7. Em 8 de Junho de 1993, a Comissão enviou à República Francesa uma notificação de incumprimento, rejeitando o argumento das autoridades francesas e afirmando que o contrato principal de tratamento de resíduos devia ser considerado autónomo em relação ao contrato de subempreitada.

8. A República Francesa, em carta de 6 de Agosto de 1993, manteve a sua posição. As empresas principais em questão poderiam, todavia, inscrever-se para efeitos de IVA em França e fazer valer, assim, nos termos do artigo 17.° da Sexta Directiva, o direito à dedução do IVA francês liquidado nas facturas recebidas dos seus subempreiteiros.

9. Em 10 de Abril de 1996, a Comissão adoptou um parecer fundamentado, contestando, em particular, a posição das autoridades francesas, segundo a qual o contrato principal e os contratos de subempreitada podiam ser assimilados para se poder considerar a empresa principal como responsável pelos trabalhos de tratamento efectuados pelos subempreiteiros em França.
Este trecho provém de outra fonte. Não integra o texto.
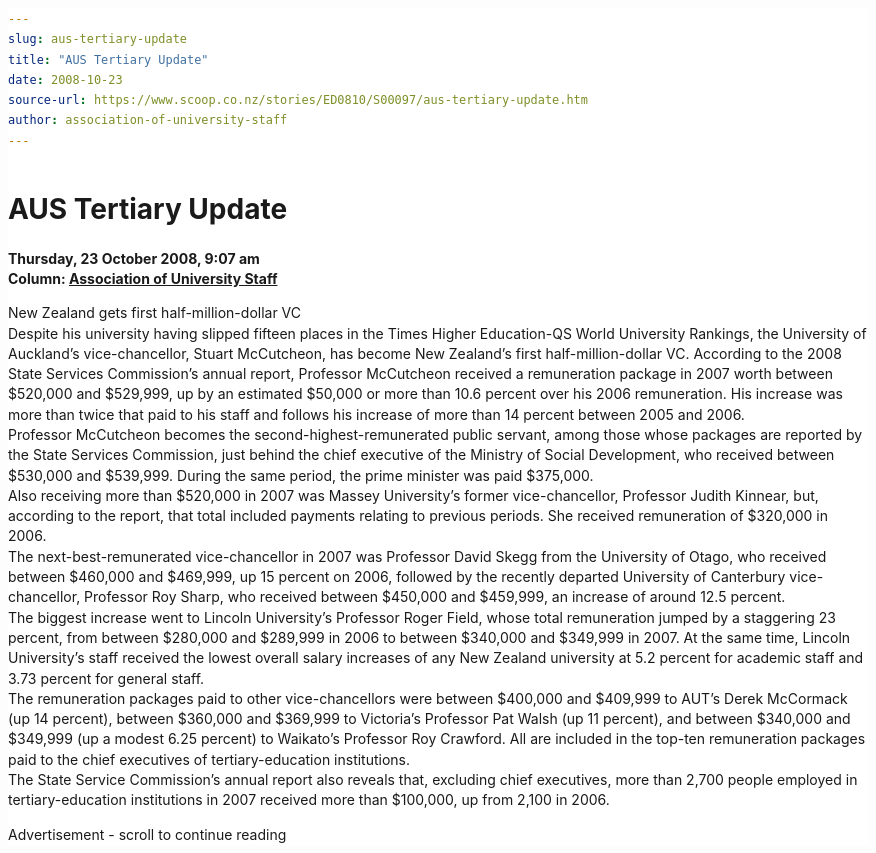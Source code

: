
 ```yaml
---
slug: aus-tertiary-update
title: "AUS Tertiary Update"
date: 2008-10-23
source-url: https://www.scoop.co.nz/stories/ED0810/S00097/aus-tertiary-update.htm
author: association-of-university-staff
---
```

AUS Tertiary Update
===================

**Thursday, 23 October 2008, 9:07 am**  
**Column: [Association of University Staff](https://info.scoop.co.nz/Association_of_University_Staff)**

New Zealand gets first half-million-dollar VC  
Despite his university having slipped fifteen places in the Times Higher Education-QS World University Rankings, the University of Auckland’s vice-chancellor, Stuart McCutcheon, has become New Zealand’s first half-million-dollar VC. According to the 2008 State Services Commission’s annual report, Professor McCutcheon received a remuneration package in 2007 worth between $520,000 and $529,999, up by an estimated $50,000 or more than 10.6 percent over his 2006 remuneration. His increase was more than twice that paid to his staff and follows his increase of more than 14 percent between 2005 and 2006.  
Professor McCutcheon becomes the second-highest-remunerated public servant, among those whose packages are reported by the State Services Commission, just behind the chief executive of the Ministry of Social Development, who received between $530,000 and $539,999. During the same period, the prime minister was paid $375,000.  
Also receiving more than $520,000 in 2007 was Massey University’s former vice-chancellor, Professor Judith Kinnear, but, according to the report, that total included payments relating to previous periods. She received remuneration of $320,000 in 2006.  
The next-best-remunerated vice-chancellor in 2007 was Professor David Skegg from the University of Otago, who received between $460,000 and $469,999, up 15 percent on 2006, followed by the recently departed University of Canterbury vice-chancellor, Professor Roy Sharp, who received between $450,000 and $459,999, an increase of around 12.5 percent.  
The biggest increase went to Lincoln University’s Professor Roger Field, whose total remuneration jumped by a staggering 23 percent, from between $280,000 and $289,999 in 2006 to between $340,000 and $349,999 in 2007. At the same time, Lincoln University’s staff received the lowest overall salary increases of any New Zealand university at 5.2 percent for academic staff and 3.73 percent for general staff.  
The remuneration packages paid to other vice-chancellors were between $400,000 and $409,999 to AUT’s Derek McCormack (up 14 percent), between $360,000 and $369,999 to Victoria’s Professor Pat Walsh (up 11 percent), and between $340,000 and $349,999 (up a modest 6.25 percent) to Waikato’s Professor Roy Crawford. All are included in the top-ten remuneration packages paid to the chief executives of tertiary-education institutions.  
The State Service Commission’s annual report also reveals that, excluding chief executives, more than 2,700 people employed in tertiary-education institutions in 2007 received more than $100,000, up from 2,100 in 2006.

Advertisement - scroll to continue reading



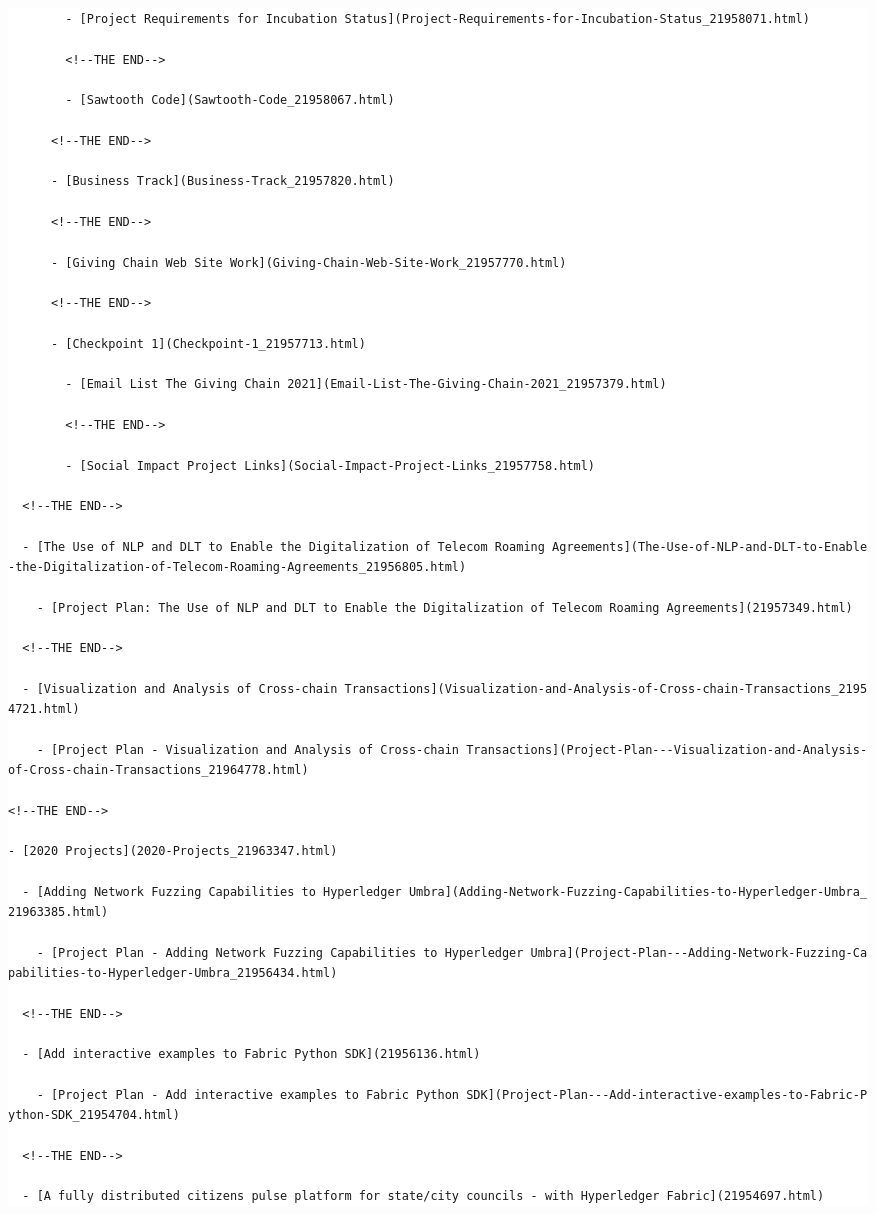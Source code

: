             - [Project Requirements for Incubation Status](Project-Requirements-for-Incubation-Status_21958071.html)
            
            <!--THE END-->
            
            - [Sawtooth Code](Sawtooth-Code_21958067.html)
          
          <!--THE END-->
          
          - [Business Track](Business-Track_21957820.html)
          
          <!--THE END-->
          
          - [Giving Chain Web Site Work](Giving-Chain-Web-Site-Work_21957770.html)
          
          <!--THE END-->
          
          - [Checkpoint 1](Checkpoint-1_21957713.html)
            
            - [Email List The Giving Chain 2021](Email-List-The-Giving-Chain-2021_21957379.html)
            
            <!--THE END-->
            
            - [Social Impact Project Links](Social-Impact-Project-Links_21957758.html)
      
      <!--THE END-->
      
      - [The Use of NLP and DLT to Enable the Digitalization of Telecom Roaming Agreements](The-Use-of-NLP-and-DLT-to-Enable-the-Digitalization-of-Telecom-Roaming-Agreements_21956805.html)
        
        - [Project Plan: The Use of NLP and DLT to Enable the Digitalization of Telecom Roaming Agreements](21957349.html)
      
      <!--THE END-->
      
      - [Visualization and Analysis of Cross-chain Transactions](Visualization-and-Analysis-of-Cross-chain-Transactions_21954721.html)
        
        - [Project Plan - Visualization and Analysis of Cross-chain Transactions](Project-Plan---Visualization-and-Analysis-of-Cross-chain-Transactions_21964778.html)
    
    <!--THE END-->
    
    - [2020 Projects](2020-Projects_21963347.html)
      
      - [Adding Network Fuzzing Capabilities to Hyperledger Umbra](Adding-Network-Fuzzing-Capabilities-to-Hyperledger-Umbra_21963385.html)
        
        - [Project Plan - Adding Network Fuzzing Capabilities to Hyperledger Umbra](Project-Plan---Adding-Network-Fuzzing-Capabilities-to-Hyperledger-Umbra_21956434.html)
      
      <!--THE END-->
      
      - [Add interactive examples to Fabric Python SDK](21956136.html) 
        
        - [Project Plan - Add interactive examples to Fabric Python SDK](Project-Plan---Add-interactive-examples-to-Fabric-Python-SDK_21954704.html)
      
      <!--THE END-->
      
      - [A fully distributed citizens pulse platform for state/city councils - with Hyperledger Fabric](21954697.html)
10. A República Francesa não deu cumprimento ao parecer fundamentado mas dirigiu à Comissão, em 12 de Junho de 1996, uma nova nota, na qual insistia, designadamente, na necessidade de adoptar uma interpretação global dos contratos de tratamento de resíduos, tendo em conta, especialmente, o facto de as autoridades locais e outros clientes que celebram tais contratos pagarem um preço global pelo que consideram um serviço único de tratamento dos seus resíduos.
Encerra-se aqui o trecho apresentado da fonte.